We report first results on the intensity of the high-latitude ionospheric irregularities and its dependence on the auroral activity indices during one of the largest storms of the current solar cycle—the St. Patrick’s Day storm of 17 March 2015. The obtained results show that the dynamics of the high-latitude ionospheric irregularities and the ROTI intensity strongly depend on both the auroral electrojet and the auroral hemispheric power indices. The best correlation (0.85) was found with the auroral hemispheric power index, nowcasted by the OVATION model.

Joint analysis of the GPS TEC and the OVATION Prime model of the auroral precipitation demonstrate a very good agreement between the hemispheric averages of irregularity intensity and the equatorial border of the ionospheric irregularities on the one hand and the model-derived auroral precipitation level and the aurora oval position on the other hand. Some differences between the occurrence of irregularities in the ROTI maps constructed with the GPS data and the simulated aurora oval shape can be explained by the storm-induced dynamic processes in the ionosphere (e.g., SED, TOI, SAPS, and plasma instabilities), which could not be accounted in the precipitation model. Thus the GPS TEC fluctuation measurements can be used effectively for detection of the high-latitude ionospheric irregularities caused by the direct particle precipitation, as well as the ionospheric irregularities due to dynamic plasma processes in polar ionosphere during the main phase of the geomagnetic storm.
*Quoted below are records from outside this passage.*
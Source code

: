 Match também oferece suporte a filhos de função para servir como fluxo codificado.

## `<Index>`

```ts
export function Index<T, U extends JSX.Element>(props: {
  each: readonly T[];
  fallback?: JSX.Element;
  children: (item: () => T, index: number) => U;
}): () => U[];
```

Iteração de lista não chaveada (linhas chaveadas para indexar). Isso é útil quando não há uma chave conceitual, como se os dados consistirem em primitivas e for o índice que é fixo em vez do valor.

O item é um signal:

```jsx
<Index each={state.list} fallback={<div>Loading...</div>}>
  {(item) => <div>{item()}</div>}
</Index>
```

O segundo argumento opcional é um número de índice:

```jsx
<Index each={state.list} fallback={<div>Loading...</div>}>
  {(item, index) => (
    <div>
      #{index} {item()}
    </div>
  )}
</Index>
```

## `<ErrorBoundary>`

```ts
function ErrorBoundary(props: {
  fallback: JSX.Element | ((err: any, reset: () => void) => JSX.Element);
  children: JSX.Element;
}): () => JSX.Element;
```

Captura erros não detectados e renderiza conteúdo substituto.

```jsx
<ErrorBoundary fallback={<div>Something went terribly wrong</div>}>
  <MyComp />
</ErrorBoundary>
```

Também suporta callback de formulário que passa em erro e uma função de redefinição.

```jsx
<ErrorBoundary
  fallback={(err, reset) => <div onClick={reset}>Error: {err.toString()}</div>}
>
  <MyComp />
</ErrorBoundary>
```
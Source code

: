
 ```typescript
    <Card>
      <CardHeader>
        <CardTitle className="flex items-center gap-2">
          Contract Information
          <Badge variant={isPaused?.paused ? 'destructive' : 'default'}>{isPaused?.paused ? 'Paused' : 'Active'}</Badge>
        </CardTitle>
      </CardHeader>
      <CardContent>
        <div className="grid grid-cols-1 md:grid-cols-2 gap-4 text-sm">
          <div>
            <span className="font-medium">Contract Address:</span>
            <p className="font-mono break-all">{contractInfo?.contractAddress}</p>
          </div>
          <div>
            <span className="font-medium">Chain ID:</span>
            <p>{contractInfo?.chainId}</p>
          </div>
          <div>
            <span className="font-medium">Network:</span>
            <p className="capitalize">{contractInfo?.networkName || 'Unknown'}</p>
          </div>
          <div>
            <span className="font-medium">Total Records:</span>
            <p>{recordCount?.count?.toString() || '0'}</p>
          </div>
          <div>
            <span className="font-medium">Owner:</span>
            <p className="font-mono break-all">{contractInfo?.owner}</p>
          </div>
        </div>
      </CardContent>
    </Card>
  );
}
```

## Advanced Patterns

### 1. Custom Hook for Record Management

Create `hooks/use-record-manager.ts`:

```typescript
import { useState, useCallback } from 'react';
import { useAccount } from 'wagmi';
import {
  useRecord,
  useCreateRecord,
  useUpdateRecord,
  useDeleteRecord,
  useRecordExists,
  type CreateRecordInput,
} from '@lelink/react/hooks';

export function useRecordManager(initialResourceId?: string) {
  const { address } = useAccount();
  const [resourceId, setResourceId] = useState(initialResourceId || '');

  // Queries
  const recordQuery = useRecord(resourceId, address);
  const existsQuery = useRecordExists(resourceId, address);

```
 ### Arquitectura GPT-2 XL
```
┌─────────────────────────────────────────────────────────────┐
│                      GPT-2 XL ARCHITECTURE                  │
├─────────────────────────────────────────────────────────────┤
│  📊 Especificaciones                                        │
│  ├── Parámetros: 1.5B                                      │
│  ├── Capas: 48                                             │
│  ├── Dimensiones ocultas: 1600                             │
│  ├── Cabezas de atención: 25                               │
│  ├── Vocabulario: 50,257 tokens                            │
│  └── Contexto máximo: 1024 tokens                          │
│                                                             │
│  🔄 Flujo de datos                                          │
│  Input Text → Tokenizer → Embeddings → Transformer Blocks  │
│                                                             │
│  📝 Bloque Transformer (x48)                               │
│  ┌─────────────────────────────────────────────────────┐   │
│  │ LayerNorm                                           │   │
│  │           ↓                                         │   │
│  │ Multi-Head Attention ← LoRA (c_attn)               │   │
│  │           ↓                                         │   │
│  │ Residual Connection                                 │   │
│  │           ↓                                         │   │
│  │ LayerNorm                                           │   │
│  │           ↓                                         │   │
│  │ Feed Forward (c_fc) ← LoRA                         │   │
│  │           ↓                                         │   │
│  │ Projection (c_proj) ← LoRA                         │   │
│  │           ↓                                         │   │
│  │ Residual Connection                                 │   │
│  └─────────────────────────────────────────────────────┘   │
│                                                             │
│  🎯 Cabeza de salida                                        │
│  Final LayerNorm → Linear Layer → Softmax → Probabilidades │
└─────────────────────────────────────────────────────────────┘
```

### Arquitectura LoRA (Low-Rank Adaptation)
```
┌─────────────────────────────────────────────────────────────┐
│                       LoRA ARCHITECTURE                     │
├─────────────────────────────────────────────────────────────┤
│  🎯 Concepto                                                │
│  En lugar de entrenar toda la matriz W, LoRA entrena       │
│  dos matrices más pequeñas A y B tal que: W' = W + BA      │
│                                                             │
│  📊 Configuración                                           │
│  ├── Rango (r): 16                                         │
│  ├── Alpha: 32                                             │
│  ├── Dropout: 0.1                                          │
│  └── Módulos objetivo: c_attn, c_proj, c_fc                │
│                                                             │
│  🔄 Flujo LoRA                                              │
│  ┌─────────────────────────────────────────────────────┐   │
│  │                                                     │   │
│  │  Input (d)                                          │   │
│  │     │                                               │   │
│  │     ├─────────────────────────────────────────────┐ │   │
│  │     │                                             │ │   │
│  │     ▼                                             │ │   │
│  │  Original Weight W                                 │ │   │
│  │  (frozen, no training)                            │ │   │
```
High correlations between of the GPS fluctuation activity and the auroral activity indices suggest a possibility to use the indices as potential drivers for empirical modeling of the ionospheric irregularities occurrence and intensity in the polar and auroral latitudes. OVATION Prime model is directly driven by the solar wind parameters both measured in real time and forecasted. The model is able to provide forecasts for up to 2 h in advance. The model with solar wind–magnetosphere coupling function predicts auroral power significantly better than Kp or other traditional parameters (Newell et al. 2014). High correlations between the intensity of the GPS-based ionospheric irregularities and the HP index suggest that quantitative relationship between particle precipitation and the ionospheric plasma behavior can be obtained. The nowcasted and forecasted HP index can be used as an input parameter in near real time to obtain the first estimation of the severity of auroral ionospheric irregularities. Alerts could be provided to GNSS users even prior the GPS data from the ground-based stations is collected and processed.

References

  • Aarons J (1997) Global positioning system phase fluctuations at auroral latitudes. J Geophys Res 102(A8):17,219–17,231. doi:10.1029/97JA01118

    Article  Google Scholar 

  • Aarons J, Lin B (1999) Development of high latitude phase fluctuations during the January 10, April 10–11, and May 15, 1997 magnetic storms. J Atmos Solar-Terrestrial Phys 61:309–327

    Article  Google Scholar 

  • Akasofu SI (1964) The development of the auroral substorm. Planet Space Sci 12:273

    Article  Google Scholar 

  • Akasofu SI (1966) The auroral oval, the auroral substorm, and their relations with the internal structure of the magnetosphere. Planet Space Sci 14(5):587–595

    Article  Google Scholar 

  • Arnoldy RL, Chan KW (1969) Particle substorms observed at the geostationary orbit. J Geophys Res 74:5019–5028. doi:10.1029/ JA074i021p05019

    Article  Google Scholar 

  • Cherniak Iu, Krankowski A, Zakharenkova I (2014a) Observation of the ionospheric irregularities over the Northern Hemisphere: Methodology and Service. Radio Sci. 49:653–662. doi:10.1002/2014RS005433

  • Cherniak I, Zakharenkova I, Krankowski A (2014b) Approaches for Modeling Ionosphere Irregularities Based on the TEC Rate Index. Earth, Planets Sp. 66:165. doi:10.1186/s40623-014-0165-z.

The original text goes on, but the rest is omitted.